I don’t know. The story sure seems to be that Estelle is reacting sort of normally to a fiance who keeps blowing her off for work
Thanks very much, Baja, and congrats to nescio for casting the largest shadow.
One thing that bothers me about the current Mary Worth story is that dogs have been giving birth unassisted for millennia. Why, suddenly, does this dog need a vet to make a house call and hold its paw?
Congrats on the SCotW, nescio!
Thanks for the mentions, Baja!
@Poteet: I wore nylons in high school, too, and it was in Stone Age days before pantyhose were invented. Those garter belts were extremely uncomfortable.
@Sequitur: That was my thought, too. Maybe the owner and Ed are concerned about the premature puppies
Thanks, Scratchy and Baja!
@I speak Jive:
Hey, pantyhose are pretty gross, too.
Um, I’m told.
Many thanks to Scratchy and Baja for the mentions (and a bonus heart shaped cookie for Horace Broon)! I’m out of town doing some bulldog babysitting for the weekend so everyone gets a slobbery kiss from Shelby in spirit.
@Uncle Lumpy: Don’t worry, Lumpy, you’ve got the gams to pull it off.
@Sequitur @I speak Jive: The only premature dogs one should worry about are the undercooked hot dogs at the church social.
@Needless Exposition:
Thank you! I’ve been told I’m the Edda Burber of comics mockery.
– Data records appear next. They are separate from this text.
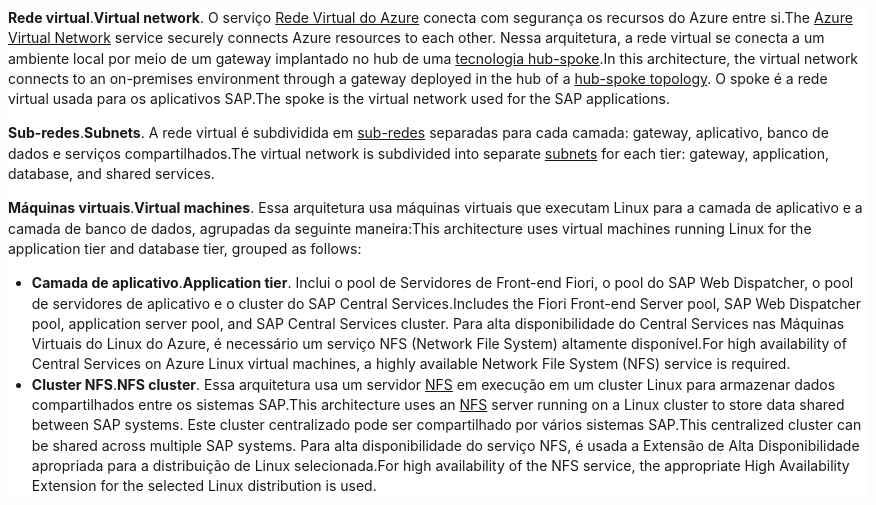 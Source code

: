 <span data-ttu-id="0a360-113">**Rede virtual**.</span><span class="sxs-lookup"><span data-stu-id="0a360-113">**Virtual network**.</span></span> <span data-ttu-id="0a360-114">O serviço [Rede Virtual do Azure](/azure/virtual-network/virtual-networks-overview) conecta com segurança os recursos do Azure entre si.</span><span class="sxs-lookup"><span data-stu-id="0a360-114">The [Azure Virtual Network](/azure/virtual-network/virtual-networks-overview) service securely connects Azure resources to each other.</span></span> <span data-ttu-id="0a360-115">Nessa arquitetura, a rede virtual se conecta a um ambiente local por meio de um gateway implantado no hub de uma [tecnologia hub-spoke](../hybrid-networking/hub-spoke.md).</span><span class="sxs-lookup"><span data-stu-id="0a360-115">In this architecture, the virtual network connects to an on-premises environment through a gateway deployed in the hub of a [hub-spoke topology](../hybrid-networking/hub-spoke.md).</span></span> <span data-ttu-id="0a360-116">O spoke é a rede virtual usada para os aplicativos SAP.</span><span class="sxs-lookup"><span data-stu-id="0a360-116">The spoke is the virtual network used for the SAP applications.</span></span>

<span data-ttu-id="0a360-117">**Sub-redes**.</span><span class="sxs-lookup"><span data-stu-id="0a360-117">**Subnets**.</span></span> <span data-ttu-id="0a360-118">A rede virtual é subdividida em [sub-redes](/azure/virtual-network/virtual-network-manage-subnet) separadas para cada camada: gateway, aplicativo, banco de dados e serviços compartilhados.</span><span class="sxs-lookup"><span data-stu-id="0a360-118">The virtual network is subdivided into separate [subnets](/azure/virtual-network/virtual-network-manage-subnet) for each tier: gateway, application, database, and shared services.</span></span>

<span data-ttu-id="0a360-119">**Máquinas virtuais**.</span><span class="sxs-lookup"><span data-stu-id="0a360-119">**Virtual machines**.</span></span> <span data-ttu-id="0a360-120">Essa arquitetura usa máquinas virtuais que executam Linux para a camada de aplicativo e a camada de banco de dados, agrupadas da seguinte maneira:</span><span class="sxs-lookup"><span data-stu-id="0a360-120">This architecture uses virtual machines running Linux for the application tier and database tier, grouped as follows:</span></span>

- <span data-ttu-id="0a360-121">**Camada de aplicativo**.</span><span class="sxs-lookup"><span data-stu-id="0a360-121">**Application tier**.</span></span> <span data-ttu-id="0a360-122">Inclui o pool de Servidores de Front-end Fiori, o pool do SAP Web Dispatcher, o pool de servidores de aplicativo e o cluster do SAP Central Services.</span><span class="sxs-lookup"><span data-stu-id="0a360-122">Includes the Fiori Front-end Server pool, SAP Web Dispatcher pool, application server pool, and SAP Central Services cluster.</span></span> <span data-ttu-id="0a360-123">Para alta disponibilidade do Central Services nas Máquinas Virtuais do Linux do Azure, é necessário um serviço NFS (Network File System) altamente disponível.</span><span class="sxs-lookup"><span data-stu-id="0a360-123">For high availability of Central Services on Azure Linux virtual machines, a highly available Network File System (NFS) service is required.</span></span>
- <span data-ttu-id="0a360-124">**Cluster NFS**.</span><span class="sxs-lookup"><span data-stu-id="0a360-124">**NFS cluster**.</span></span> <span data-ttu-id="0a360-125">Essa arquitetura usa um servidor [NFS](/azure/virtual-machines/workloads/sap/high-availability-guide-suse-nfs) em execução em um cluster Linux para armazenar dados compartilhados entre os sistemas SAP.</span><span class="sxs-lookup"><span data-stu-id="0a360-125">This architecture uses an [NFS](/azure/virtual-machines/workloads/sap/high-availability-guide-suse-nfs) server running on a Linux cluster to store data shared between SAP systems.</span></span> <span data-ttu-id="0a360-126">Este cluster centralizado pode ser compartilhado por vários sistemas SAP.</span><span class="sxs-lookup"><span data-stu-id="0a360-126">This centralized cluster can be shared across multiple SAP systems.</span></span> <span data-ttu-id="0a360-127">Para alta disponibilidade do serviço NFS, é usada a Extensão de Alta Disponibilidade apropriada para a distribuição de Linux selecionada.</span><span class="sxs-lookup"><span data-stu-id="0a360-127">For high availability of the NFS service, the appropriate High Availability Extension for the selected Linux distribution is used.</span></span>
Sounds like a compliment, anyway.
In Judge Parker I like how the first panel _almost_ looks like they’ve just taken the character model on the left, flipped it over, and covered it with an orange filter.
@Uncle Lumpy: Remind me that I never want to see your teeth.
@jroggs: #15: re- Luann: I’m inclined to wager money that your prediction will come true. The first two panels of Gunther throwing a hissy fit at Les, and the third panel of Bets fixing the toilet off panel. I believe the standard Curmudgeon crypto currency are still Triskellian Quatloos.
Thanks, Baja.
@But What Do I Know?: Beetle avoids the drafts.
Thanks, Baja!
@The Rambling Otter: If it was “y llaw” it would be quite pronounceable: it’s Welsh for “the hand”, which is almost a good name for a villain; it just needs an adjective.
“ll” is used as a single letter in the Welsh alphabet; it’s an unusual sound (a “voiceless alvelor lateral fricative”, I believe) which does not occur in many languages – there’s certainly no equivalent sound in English.
CS: Even with a rapid response by the fire department those stairs and that bottom corner should be thoroughly charred. Batiuk’s treating it like it’s nothing a good pressure washing won’t fix. Crankshaft probably has a pressure washer amongst his arsenal of power tools. Hilarity ensues as Ed blasts those rickety stairs into the next county.
Crankshaft: Several neighbors overhear Lillian’s “quip” and all spontaneously and independently all decide to try their hand at arson just for having to hear that “shaken not stirred” bit.
@Guillermo el chiclero: Non apropos to nothing… I wonder if a pressure washed loaded with Tide and gasoline would work as a flamethrower.
@The Rambling Otter: Thank god I was in a state of suspended animation for the 90s.
LUANN: “Ugh! I just spent the evening sucking on an absolutely disgusting tube!” Les proclaimed.
“Oh man! I feel you, buddy!” Bets concurred, while search the medicine cabinets for the mouthwash….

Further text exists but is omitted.